TASK DESCRIPTION –
Where in the data below does the word "Numbers" appear? Copy each line that holds it.

TASK INPUT –
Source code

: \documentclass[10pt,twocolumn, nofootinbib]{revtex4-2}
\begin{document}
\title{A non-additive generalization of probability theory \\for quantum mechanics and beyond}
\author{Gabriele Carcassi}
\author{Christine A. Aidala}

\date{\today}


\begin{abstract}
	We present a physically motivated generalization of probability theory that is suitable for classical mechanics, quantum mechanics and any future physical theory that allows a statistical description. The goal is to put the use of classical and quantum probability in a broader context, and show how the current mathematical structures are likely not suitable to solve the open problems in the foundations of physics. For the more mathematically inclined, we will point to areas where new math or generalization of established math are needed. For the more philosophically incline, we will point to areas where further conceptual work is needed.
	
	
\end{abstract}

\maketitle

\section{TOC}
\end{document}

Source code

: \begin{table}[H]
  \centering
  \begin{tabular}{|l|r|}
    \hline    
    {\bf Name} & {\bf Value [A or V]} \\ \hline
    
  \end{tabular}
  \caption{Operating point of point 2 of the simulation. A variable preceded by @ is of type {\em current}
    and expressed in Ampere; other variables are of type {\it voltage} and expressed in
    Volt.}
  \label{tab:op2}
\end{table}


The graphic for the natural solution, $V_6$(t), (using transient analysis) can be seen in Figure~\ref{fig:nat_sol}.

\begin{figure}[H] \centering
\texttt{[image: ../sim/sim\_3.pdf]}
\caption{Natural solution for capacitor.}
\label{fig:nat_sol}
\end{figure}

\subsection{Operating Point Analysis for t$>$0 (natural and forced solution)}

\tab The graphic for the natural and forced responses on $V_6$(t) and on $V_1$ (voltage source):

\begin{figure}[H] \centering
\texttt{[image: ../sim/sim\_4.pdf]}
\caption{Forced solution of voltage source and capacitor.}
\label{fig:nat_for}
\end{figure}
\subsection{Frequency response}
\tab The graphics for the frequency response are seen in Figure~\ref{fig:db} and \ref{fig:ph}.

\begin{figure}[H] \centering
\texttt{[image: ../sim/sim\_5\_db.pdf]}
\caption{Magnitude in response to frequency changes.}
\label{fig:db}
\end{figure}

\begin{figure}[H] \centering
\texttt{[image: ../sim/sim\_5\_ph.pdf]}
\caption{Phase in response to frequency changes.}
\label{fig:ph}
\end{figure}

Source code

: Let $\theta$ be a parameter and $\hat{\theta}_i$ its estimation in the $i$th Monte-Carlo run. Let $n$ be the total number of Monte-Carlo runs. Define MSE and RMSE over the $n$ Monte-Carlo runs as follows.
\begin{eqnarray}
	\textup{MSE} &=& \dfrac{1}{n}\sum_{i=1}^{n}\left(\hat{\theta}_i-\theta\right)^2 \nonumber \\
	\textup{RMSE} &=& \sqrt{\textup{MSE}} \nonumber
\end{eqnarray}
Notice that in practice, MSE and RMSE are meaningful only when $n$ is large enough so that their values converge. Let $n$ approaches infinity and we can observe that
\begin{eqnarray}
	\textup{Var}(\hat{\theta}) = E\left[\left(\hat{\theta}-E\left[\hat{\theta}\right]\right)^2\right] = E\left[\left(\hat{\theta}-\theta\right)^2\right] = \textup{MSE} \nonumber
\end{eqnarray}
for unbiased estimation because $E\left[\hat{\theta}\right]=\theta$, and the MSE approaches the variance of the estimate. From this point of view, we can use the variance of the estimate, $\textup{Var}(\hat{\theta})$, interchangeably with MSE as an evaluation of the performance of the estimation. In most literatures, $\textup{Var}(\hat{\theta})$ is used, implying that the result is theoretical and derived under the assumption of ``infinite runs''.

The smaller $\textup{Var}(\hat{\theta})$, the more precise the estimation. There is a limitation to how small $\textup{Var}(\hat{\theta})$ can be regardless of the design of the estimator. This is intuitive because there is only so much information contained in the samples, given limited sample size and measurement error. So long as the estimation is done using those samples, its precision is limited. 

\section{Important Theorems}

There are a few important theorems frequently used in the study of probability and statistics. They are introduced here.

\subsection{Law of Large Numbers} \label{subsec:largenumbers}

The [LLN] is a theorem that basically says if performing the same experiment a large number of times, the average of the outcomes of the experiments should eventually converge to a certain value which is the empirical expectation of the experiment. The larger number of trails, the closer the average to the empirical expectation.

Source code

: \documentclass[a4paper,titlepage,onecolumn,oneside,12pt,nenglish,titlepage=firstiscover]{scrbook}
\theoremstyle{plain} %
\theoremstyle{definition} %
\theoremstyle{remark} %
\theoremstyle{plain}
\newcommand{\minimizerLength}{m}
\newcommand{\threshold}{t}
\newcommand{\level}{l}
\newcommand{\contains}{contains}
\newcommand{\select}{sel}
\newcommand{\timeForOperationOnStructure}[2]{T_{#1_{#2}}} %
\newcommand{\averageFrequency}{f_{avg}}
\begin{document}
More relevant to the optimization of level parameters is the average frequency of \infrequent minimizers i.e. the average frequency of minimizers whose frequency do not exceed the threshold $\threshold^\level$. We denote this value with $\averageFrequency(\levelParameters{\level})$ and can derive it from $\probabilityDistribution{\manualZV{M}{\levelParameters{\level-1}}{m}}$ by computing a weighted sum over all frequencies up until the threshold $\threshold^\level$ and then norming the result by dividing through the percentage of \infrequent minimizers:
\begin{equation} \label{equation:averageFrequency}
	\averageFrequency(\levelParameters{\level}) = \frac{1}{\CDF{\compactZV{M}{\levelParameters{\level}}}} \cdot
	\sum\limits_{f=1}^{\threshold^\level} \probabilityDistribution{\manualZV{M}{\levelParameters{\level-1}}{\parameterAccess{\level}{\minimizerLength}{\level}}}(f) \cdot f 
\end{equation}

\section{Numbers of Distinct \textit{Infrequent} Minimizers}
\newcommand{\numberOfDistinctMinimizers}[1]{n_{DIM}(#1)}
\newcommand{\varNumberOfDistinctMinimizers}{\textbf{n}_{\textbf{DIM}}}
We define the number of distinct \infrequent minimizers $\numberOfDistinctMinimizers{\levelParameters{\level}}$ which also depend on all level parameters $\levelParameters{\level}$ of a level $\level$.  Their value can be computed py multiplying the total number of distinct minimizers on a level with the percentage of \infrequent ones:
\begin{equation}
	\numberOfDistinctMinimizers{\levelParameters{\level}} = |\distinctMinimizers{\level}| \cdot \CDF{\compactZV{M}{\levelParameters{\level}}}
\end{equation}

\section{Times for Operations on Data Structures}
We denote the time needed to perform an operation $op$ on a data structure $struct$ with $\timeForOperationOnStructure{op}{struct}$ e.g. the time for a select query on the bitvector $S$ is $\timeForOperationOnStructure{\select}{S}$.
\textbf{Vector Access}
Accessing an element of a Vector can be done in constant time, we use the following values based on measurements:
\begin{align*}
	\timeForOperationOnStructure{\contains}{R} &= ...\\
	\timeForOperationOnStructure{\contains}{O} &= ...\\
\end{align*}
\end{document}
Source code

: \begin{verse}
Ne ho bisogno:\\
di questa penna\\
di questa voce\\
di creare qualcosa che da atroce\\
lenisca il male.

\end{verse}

OUTPUT OF THE TASK –
\subsection{Law of Large Numbers} \label{subsec:largenumbers}
\section{Numbers of Distinct \textit{Infrequent} Minimizers}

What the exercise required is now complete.